Modulation of stimulus-specific adaptation by GABAA receptor activation or blockade in the medial geniculate body of the anaesthetized rat

摘要

Stimulus-specific adaptation (SSA), which describes adaptation to repeated sounds concurrent with the maintenance of responsiveness to uncommon ones, may be an important neuronal mechanism for the detection of and attendance to rare stimuli or for the detection of deviance. It is well known that GABAergic neurotransmission regulates several different response properties in central auditory system neurons and that GABA is the major inhibitory neurotransmitter acting in the medial geniculate body (MGB).
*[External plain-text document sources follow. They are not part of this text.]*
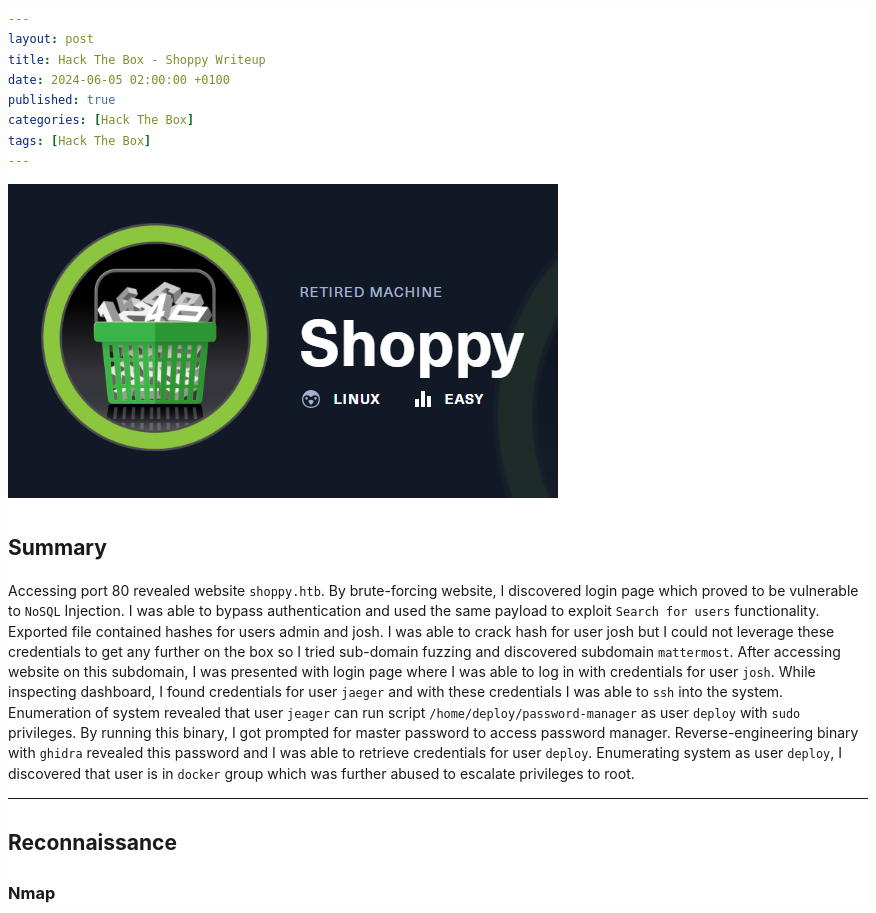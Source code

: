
```yaml
---
layout: post
title: Hack The Box - Shoppy Writeup
date: 2024-06-05 02:00:00 +0100
published: true
categories: [Hack The Box]
tags: [Hack The Box]
---
```


![shoppyBadge.png](/assets/img/Shoppy/shoppyBadge.png)

## Summary

Accessing port 80 revealed website `shoppy.htb`. By brute-forcing website, I discovered login page which proved to be vulnerable to `NoSQL` Injection. I was able to bypass authentication and used the same payload to exploit `Search for users` functionality. Exported file contained hashes for users admin and josh. I was able to crack hash for user josh but I could not leverage these credentials to get any further on the box so I tried sub-domain fuzzing and discovered subdomain `mattermost`. After accessing website on this subdomain, I was presented with login page where I was able to log in with credentials for user `josh`. While inspecting dashboard, I found credentials for user `jaeger` and with these credentials I was able to `ssh` into the system. Enumeration of system revealed that user `jeager` can run script `/home/deploy/password-manager` as user `deploy` with `sudo` privileges. By running this binary, I got prompted for master password to access password manager. Reverse-engineering binary with `ghidra` revealed this password and I was able to retrieve credentials for user `deploy`. Enumerating system as user `deploy`, I discovered that user is in `docker` group which was further abused to escalate privileges to root. 

___
## Reconnaissance

### Nmap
The mechanisms underlying SSA are still poorly understood; therefore, the primary aim of the present study was to examine what role, if any, MGB GABAergic circuits play in the generation and/or modulation of SSA. Microiontophoretic activation of GABAA receptors (GABAARs) with GABA or with the selective GABAAR agonist gaboxadol significantly increased SSA (computed with the common SSA index, CSI) by decreasing responses to common stimuli while having a lesser effect on responses to novel stimuli. In contrast, GABAAR blockade using gabazine resulted in a significant decrease in SSA. In all cases, decreases in the CSI during gabazine application were accompanied by an increase in firing rate to the stimulus paradigm. The present findings, in conjunction with those of previous studies, suggest that GABAA-mediated inhibition does not generate the SSA response, but can regulate the level of SSA sensitivity in a gain control manner. The existence of successive hierarchical levels of processing through the auditory system suggests that the GABAergic circuits act to enhance mechanisms to reduce redundant information.